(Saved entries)
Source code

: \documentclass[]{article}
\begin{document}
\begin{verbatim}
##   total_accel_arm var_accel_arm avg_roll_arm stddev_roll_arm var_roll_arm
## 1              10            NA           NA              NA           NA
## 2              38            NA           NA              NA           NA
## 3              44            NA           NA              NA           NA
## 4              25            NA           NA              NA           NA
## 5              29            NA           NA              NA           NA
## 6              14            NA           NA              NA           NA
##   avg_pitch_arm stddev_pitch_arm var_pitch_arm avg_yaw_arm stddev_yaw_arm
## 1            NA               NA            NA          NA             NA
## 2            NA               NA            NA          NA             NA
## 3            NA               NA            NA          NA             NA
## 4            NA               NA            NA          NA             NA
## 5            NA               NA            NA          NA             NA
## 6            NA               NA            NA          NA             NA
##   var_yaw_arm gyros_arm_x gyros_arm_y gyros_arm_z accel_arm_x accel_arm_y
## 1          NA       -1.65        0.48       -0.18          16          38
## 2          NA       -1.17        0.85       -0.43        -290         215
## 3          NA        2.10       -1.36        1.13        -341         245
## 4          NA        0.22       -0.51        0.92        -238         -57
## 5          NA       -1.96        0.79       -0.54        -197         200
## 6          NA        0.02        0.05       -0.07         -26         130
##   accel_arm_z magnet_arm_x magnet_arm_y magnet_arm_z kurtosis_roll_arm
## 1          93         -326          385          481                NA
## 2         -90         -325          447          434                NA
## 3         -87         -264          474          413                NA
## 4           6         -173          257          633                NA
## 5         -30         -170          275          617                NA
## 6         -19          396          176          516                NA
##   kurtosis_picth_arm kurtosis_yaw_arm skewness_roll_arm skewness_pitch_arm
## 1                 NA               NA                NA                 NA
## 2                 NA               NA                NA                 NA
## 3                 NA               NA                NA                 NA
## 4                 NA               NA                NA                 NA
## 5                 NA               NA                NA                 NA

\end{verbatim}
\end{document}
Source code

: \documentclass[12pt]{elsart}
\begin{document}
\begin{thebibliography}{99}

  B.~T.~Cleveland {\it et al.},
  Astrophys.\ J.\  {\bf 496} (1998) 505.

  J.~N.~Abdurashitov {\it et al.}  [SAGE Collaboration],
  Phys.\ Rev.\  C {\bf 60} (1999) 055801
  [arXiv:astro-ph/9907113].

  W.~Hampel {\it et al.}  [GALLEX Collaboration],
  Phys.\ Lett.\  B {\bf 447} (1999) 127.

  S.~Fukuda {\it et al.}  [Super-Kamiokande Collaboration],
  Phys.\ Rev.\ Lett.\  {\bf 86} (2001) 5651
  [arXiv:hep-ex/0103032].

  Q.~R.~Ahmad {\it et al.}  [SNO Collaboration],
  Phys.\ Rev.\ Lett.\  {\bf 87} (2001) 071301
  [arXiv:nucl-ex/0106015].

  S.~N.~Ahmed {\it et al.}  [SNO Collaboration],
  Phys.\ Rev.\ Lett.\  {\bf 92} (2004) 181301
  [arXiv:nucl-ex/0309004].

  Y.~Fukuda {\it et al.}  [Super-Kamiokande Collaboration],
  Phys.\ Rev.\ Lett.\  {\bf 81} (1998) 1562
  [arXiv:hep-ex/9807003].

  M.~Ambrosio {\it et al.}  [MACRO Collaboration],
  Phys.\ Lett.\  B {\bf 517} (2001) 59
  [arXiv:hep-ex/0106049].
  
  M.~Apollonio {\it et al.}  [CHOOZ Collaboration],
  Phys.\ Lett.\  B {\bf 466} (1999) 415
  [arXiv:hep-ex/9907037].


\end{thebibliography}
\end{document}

§ **Required action**
Wherever a line above contains "nucl", copy that line.

§ **Solved problem**
  [arXiv:nucl-ex/0106015].
  [arXiv:nucl-ex/0309004].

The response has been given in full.